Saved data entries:
- - - - -
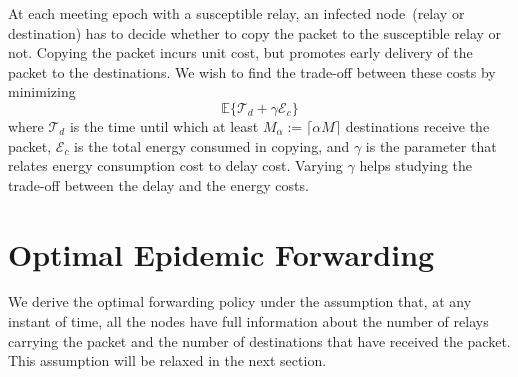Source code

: \documentclass[10pt,journal,letterpaper]{IEEEtran}
\newtheorem{remarks}{Remarks}[section]
\newcommand{\remove}[1]{}
\begin{document}
\remove{
 The goal is to deliver the packet to a fraction
$\alpha$~($\alpha < 1$) of the $M$ destinations within a short
duration. Thanks to the intermittent connectivity, nodes only have
beliefs about the number of infected destinations. Let
$\mathcal{T}_d$ be a time such that with high probability the
fraction of infected nodes at $\mathcal{T}_d$ is close to $\alpha$.
More precisely, if $m(t)$ is the number of infected destinations at
time $t$, then for any $\epsilon > 0$,
\begin{equation*}
\lim_{K \rightarrow \infty} \mathbb{P}\left(\left|\frac{m(\mathcal{T}_d)}{M} - \alpha\right| > \epsilon \right) = 0.\footnote{Both, the number of destinations and the number of relays,
are scaled together such that their ratio, $\frac{M}{N}$, remains fixed.}
\end{equation*}
We want to shorten $\mathcal{T}_d$. }

At each meeting epoch with a susceptible relay, an infected
node~(relay or destination) has to decide whether to copy the
packet to the susceptible relay or not. Copying the packet incurs
unit cost, but promotes early delivery of the packet to the
destinations.
We wish to find the trade-off between these costs by minimizing
\begin{equation}
\label{eqn-objective}
\mathbb{E}\{\mathcal{T}_d + \gamma \mathcal{E}_c\}
\end{equation}
where $\mathcal{T}_d$ is the time until which at least $M_{\alpha}
:= \lceil \alpha M \rceil$ destinations receive the packet,
$\mathcal{E}_c$ is the total energy consumed
in copying, and $\gamma$ is the parameter that relates
energy consumption cost to delay cost. Varying $\gamma$ helps studying
the trade-off between the delay and the energy costs.

\remove{
\begin{remarks}
In the presence of complete information, every node knows when
the desired fraction of destinations receive the packet.
Thus no copying is done to the remaining susceptible destinations. In the case
of partial information copying to the susceptible destinations is stopped
at $\mathcal{T}_d$. This ensures that the fraction of infected destinations is
close to $\alpha$.
\end{remarks}
}
\section{Optimal Epidemic Forwarding}
\label{forwarding-policy}
We derive the optimal forwarding policy under the assumption that, at any instant of time,
all the nodes have full information about the number of relays carrying the
packet and the number of destinations that have received the packet.
This assumption will be relaxed in the next section.
\end{document}
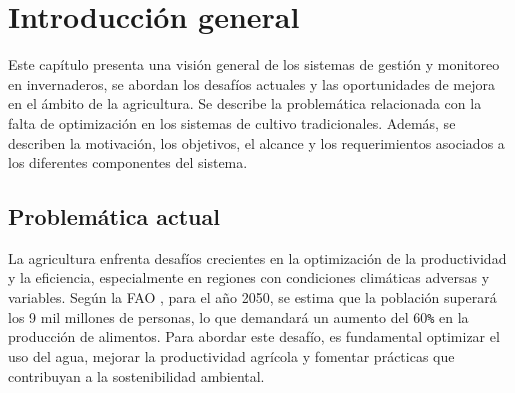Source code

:
\chapter{Introducción general} %

\label{Chapter1} %
\label{IntroGeneral}

Este capítulo presenta una visión general de los sistemas de gestión y
monitoreo en invernaderos, se abordan los desafíos actuales y las oportunidades
de mejora en el ámbito de la agricultura. Se describe la problemática
relacionada con la falta de optimización en los sistemas de cultivo
tradicionales. Además, se describen la motivación, los objetivos, el alcance y
los requerimientos asociados a los diferentes componentes del sistema.


\newcommand{\keyword}[1]{\textbf{#1}}
\newcommand{\tabhead}[1]{\textbf{#1}}
\newcommand{\code}[1]{\texttt{#1}}
\newcommand{\file}[1]{\texttt{\bfseries#1}}
\newcommand{\option}[1]{\texttt{\itshape#1}}
\newcommand{\grados}{$^{\circ}$}



\section{Problemática actual}

La agricultura enfrenta desafíos crecientes en la optimización de la
productividad y la eficiencia, especialmente en regiones con condiciones
climáticas adversas y variables. Según la FAO \cite{GAPReport2016}, para el año
2050, se estima que la población superará los 9 mil millones de personas, lo
que demandará un aumento del 60\code{\%} en la producción de alimentos. Para
abordar este desafío, es fundamental optimizar el uso del agua, mejorar la
productividad agrícola y fomentar prácticas que contribuyan a la sostenibilidad
ambiental.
- - - - -
Task item:
Exactness is what counts here: copy each entry as given and omit its pictures.

Result:
Source code

: \documentclass[10pt,journal,letterpaper]{IEEEtran}
\newtheorem{remarks}{Remarks}[section]
\newcommand{\remove}[1]{}
\begin{document}
\remove{
 The goal is to deliver the packet to a fraction
$\alpha$~($\alpha < 1$) of the $M$ destinations within a short
duration. Thanks to the intermittent connectivity, nodes only have
beliefs about the number of infected destinations. Let
$\mathcal{T}_d$ be a time such that with high probability the
fraction of infected nodes at $\mathcal{T}_d$ is close to $\alpha$.
More precisely, if $m(t)$ is the number of infected destinations at
time $t$, then for any $\epsilon > 0$,
\begin{equation*}
\lim_{K \rightarrow \infty} \mathbb{P}\left(\left|\frac{m(\mathcal{T}_d)}{M} - \alpha\right| > \epsilon \right) = 0.\footnote{Both, the number of destinations and the number of relays,
are scaled together such that their ratio, $\frac{M}{N}$, remains fixed.}
\end{equation*}
We want to shorten $\mathcal{T}_d$. }

At each meeting epoch with a susceptible relay, an infected
node~(relay or destination) has to decide whether to copy the
packet to the susceptible relay or not. Copying the packet incurs
unit cost, but promotes early delivery of the packet to the
destinations.
We wish to find the trade-off between these costs by minimizing
\begin{equation}
\label{eqn-objective}
\mathbb{E}\{\mathcal{T}_d + \gamma \mathcal{E}_c\}
\end{equation}
where $\mathcal{T}_d$ is the time until which at least $M_{\alpha}
:= \lceil \alpha M \rceil$ destinations receive the packet,
$\mathcal{E}_c$ is the total energy consumed
in copying, and $\gamma$ is the parameter that relates
energy consumption cost to delay cost. Varying $\gamma$ helps studying
the trade-off between the delay and the energy costs.

\remove{
\begin{remarks}
In the presence of complete information, every node knows when
the desired fraction of destinations receive the packet.
Thus no copying is done to the remaining susceptible destinations. In the case
of partial information copying to the susceptible destinations is stopped
at $\mathcal{T}_d$. This ensures that the fraction of infected destinations is
close to $\alpha$.
\end{remarks}
}
\section{Optimal Epidemic Forwarding}
\label{forwarding-policy}
We derive the optimal forwarding policy under the assumption that, at any instant of time,
all the nodes have full information about the number of relays carrying the
packet and the number of destinations that have received the packet.
This assumption will be relaxed in the next section.
\end{document}
Source code

:
\chapter{Introducción general} %

\label{Chapter1} %
\label{IntroGeneral}

Este capítulo presenta una visión general de los sistemas de gestión y
monitoreo en invernaderos, se abordan los desafíos actuales y las oportunidades
de mejora en el ámbito de la agricultura. Se describe la problemática
relacionada con la falta de optimización en los sistemas de cultivo
tradicionales. Además, se describen la motivación, los objetivos, el alcance y
los requerimientos asociados a los diferentes componentes del sistema.


\newcommand{\keyword}[1]{\textbf{#1}}
\newcommand{\tabhead}[1]{\textbf{#1}}
\newcommand{\code}[1]{\texttt{#1}}
\newcommand{\file}[1]{\texttt{\bfseries#1}}
\newcommand{\option}[1]{\texttt{\itshape#1}}
\newcommand{\grados}{$^{\circ}$}



\section{Problemática actual}

La agricultura enfrenta desafíos crecientes en la optimización de la
productividad y la eficiencia, especialmente en regiones con condiciones
climáticas adversas y variables. Según la FAO \cite{GAPReport2016}, para el año
2050, se estima que la población superará los 9 mil millones de personas, lo
que demandará un aumento del 60\code{\%} en la producción de alimentos. Para
abordar este desafío, es fundamental optimizar el uso del agua, mejorar la
productividad agrícola y fomentar prácticas que contribuyan a la sostenibilidad
ambiental.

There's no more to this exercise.